Maurice Vaïsse, Pierre Mélandri et Frédéric Bozo (dir.) Éditions André Versaille, Bruxelles, 2012, 650 p.
Réédition des actes d’un colloque tenu à l’École militaire en 1996, à l’occasion des trente ans du retrait de la France du commandement intégré de l’Organisation du traité de l’Atlantique Nord (OTAN), cet ouvrage collectif sur l’histoire des relations entre la France et l’Alliance atlantique n’est donc pas un énième livre sur l’OTAN. Ce parti-pris historique, délibéré et affiché, permet de contourner les dérives qu’ont connues les débats sur ce thème au cours des dix dernières années : profusion de visions normatives et manichéennes sur l’intérêt ou non d’un retour français, distorsions partisanes des analyses sur le bien-fondé de ce retour, etc.
Même limitées à la période 1945-1991, les relations entre la France et l’OTAN demeurent néanmoins un objet historique délicat à construire, en particulier dans la période la plus récente, de par une contemporanéité aigüe du sujet rendant délicate la scientificité historique.

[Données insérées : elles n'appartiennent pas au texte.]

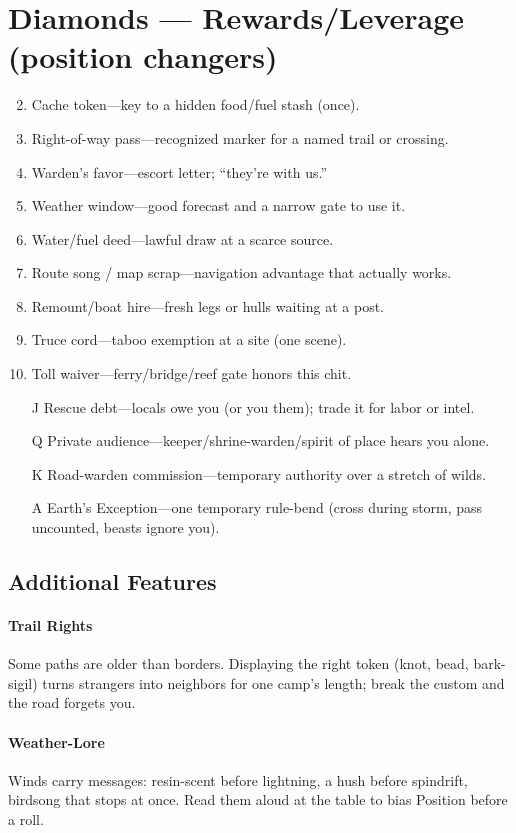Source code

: \section*{Diamonds --- Rewards/Leverage (position changers)}
\label{sec:wilderness-rewards}
\begin{enumerate}
\setcounter{enumi}{1}
\item Cache token---key to a hidden food/fuel stash (once).
\item Right-of-way pass---recognized marker for a named trail or crossing.
\item Warden's favor---escort letter; ``they're with us.''
\item Weather window---good forecast and a narrow gate to use it.
\item Water/fuel deed---lawful draw at a scarce source.
\item Route song / map scrap---navigation advantage that actually works.
\item Remount/boat hire---fresh legs or hulls waiting at a post.
\item Truce cord---taboo exemption at a site (one scene).
\item Toll waiver---ferry/bridge/reef gate honors this chit.
\item[J] Rescue debt---locals owe you (or you them); trade it for labor or intel.
\item[Q] Private audience---keeper/shrine-warden/spirit of place hears you alone.
\item[K] Road-warden commission---temporary authority over a stretch of wilds.
\item[A] Earth's Exception---one temporary rule-bend (cross during storm, pass uncounted, beasts ignore you).
\end{enumerate}

\subsection*{Additional Features}
\label{sec:wilderness-features}

\paragraph{Trail Rights}
Some paths are older than borders. Displaying the right token (knot, bead, bark-sigil) turns strangers into neighbors for one camp’s length; break the custom and the road forgets you.

\paragraph{Weather-Lore}
Winds carry messages: resin-scent before lightning, a hush before spindrift, birdsong that stops at once. Read them aloud at the table to bias Position before a roll.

À ce titre, et sans que l’on sache s’il s’agit d’un parti-pris scientifique et éditorial, délibéré ou non, l’ouvrage présenté ici est plus nourri et convaincant dans son étude des phases initiales de son sujet que dans la période 1969-1991. La première partie (Du temps de la IVe République, p. 19-216) permet ainsi de restituer utilement les hésitations et repositionnements stratégiques hexagonaux sous la IVe République aussi bien que les débats et incertitudes de l’époque quant à l’avenir des arrangements européens et transatlantiques, débats trop souvent oubliés de nos jours au détriment d’une vision lissée de la trajectoire de ces deux ensembles alors en constitution. La deuxième partie consacrée à la période gaullienne (La République gaullienne, p. 219-502), sans conteste la plus riche est en réalité au cœur de l’ouvrage collectif. La décision de 1966 y apparaît comme le résultat prévisible, la résultante rationnelle, annoncée et presque inéluctable de la réévaluation de l’environnement et de la posture stratégique entamée par Charles de Gaulle, et que des contradictions ou questionnements sous la IVe République avaient déjà peut-être préfiguré. Le contraste est saisissant avec la perception – par certains acteurs et observateurs aux États-Unis ou au Royaume-Uni – d’une action irréfléchie, peu visionnaire et peu inspirée d’un de Gaulle agissant sans avoir conscience de l’impact à long terme de sa décision. La troisième partie de l’ouvrage (Après de Gaulle, p. 517-634), moins fournie que les deux premières, permet néanmoins de montrer comment les deux parties se sont accommodées de ce divorce tout relatif de 1966, en construisant une relation cyclothymique alternant réchauffements et tensions.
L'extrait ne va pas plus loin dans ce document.